Susanna C. Larsson (email:usanna.larsson@ki.se), Stephen Burgess, Amy M. Mason and Karl Michaëlsson

Citation

Larsson, S., Burgess, S., Mason, A. and Michaëlsson, K., 2020. Alcohol Consumption and Cardiovascular Disease. Circulation: Genomic and Precision Medicine, 13(3).


Source
Circulation: Genomic and Precision Medicine
Release date
05/05/2020

Alcohol Consumption and Cardiovascular Disease – A Mendelian Randomization Study

Research article

Abstract

Background

The causal role of alcohol consumption for cardiovascular disease remains unclear. This study used Mendelian randomization (MR) to predict the effect of alcohol consumption on 8 cardiovascular diseases.

Methods

Up to 94 single-nucleotide polymorphisms were used as instrumental variables for alcohol consumption. Genetic association estimates for cardiovascular diseases were obtained from large-scale consortia and UK Biobank. Analyses were conducted using the inverse variance–weighted, weighted median, MR-PRESSO, MR-Egger, and multivariable MR methods.

Results

Genetically predicted alcohol consumption was consistently associated with stroke and peripheral artery disease across the different analyses. The odds ratios (ORs) per 1-SD increase of log-transformed alcoholic units per week were 1.27 ([95% CI, 1.12–1.45] P=2.87×10−4) for stroke and 3.05 ([95% CI, 1.92–4.85] P=2.30×10−6) for peripheral artery disease in the inverse variance–weighted analysis.
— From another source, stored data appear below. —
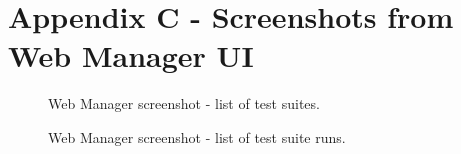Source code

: \documentclass[11pt,oneside,final]{fithesis2}
\begin{document}
\chapter{Appendix C - Screenshots from Web Manager UI}
\label{appendix:c}
\begin{figure}[!htb]
    \begin{center}
    \leavevmode
    \centerline{}
    \end{center}
    \caption{Web Manager screenshot - list of test suites.}
    \label{fig:webManagerScreenTestSuiteList}
\end{figure}

\begin{figure}[!htb]
    \begin{center}
    \leavevmode
    \centerline{}
    \end{center}
    \caption{Web Manager screenshot - list of test suite runs.}
    \label{fig:webManagerScreenTestSuiteRunList}
\end{figure}
\end{document}
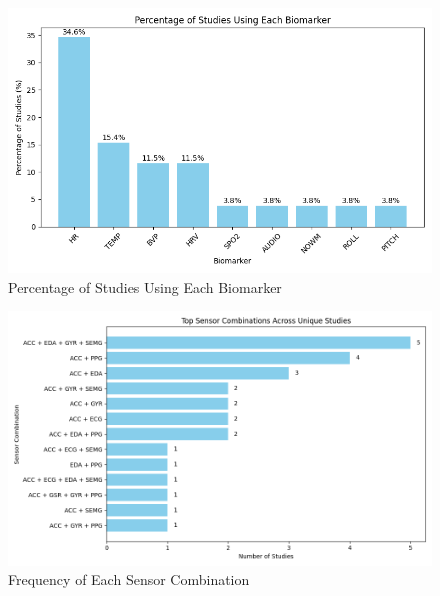\begin{figure}
    \centering
    \includegraphics[width=1\textwidth]{Results/figures/percentage_of_studies_using_each_biomarker.png}
    \caption{Percentage of Studies Using Each Biomarker}
    \label{fig:percentage_of_studies_using_each_biomarker}
\end{figure}

\begin{figure}
    \centering
    \includegraphics[width=1\textwidth]{Results/figures/freq_of_each_sensor_comp.png}
    \caption{Frequency of Each Sensor Combination}
    \label{fig:freq_of_each_sensor_comp}
\end{figure}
There was some evidence for positive associations of genetically predicted alcohol consumption with coronary artery disease (OR, 1.16 [95% CI, 1.00–1.36]; P=0.052), atrial fibrillation (OR, 1.17 [95% CI, 1.00–1.37]; P=0.050), and abdominal aortic aneurysm (OR, 2.60 [95% CI, 1.15–5.89]; P=0.022) in the inverse variance–weighted analysis. These associations were somewhat attenuated in multivariable MR analysis adjusted for smoking initiation. There was no evidence of associations of genetically predicted alcohol consumption with heart failure (OR, 1.00 [95% CI, 0.68–1.47]; P=0.996), venous thromboembolism (OR, 1.04 [95% CI, 0.77–1.39]; P=0.810), and aortic valve stenosis (OR, 1.03 [95% CI, 0.56–1.90]; P=0.926).

Conclusions

This study provides evidence of a causal relationship between higher alcohol consumption and increased risk of stroke and peripheral artery disease. The causal role of alcohol consumption for other cardiovascular diseases requires further research.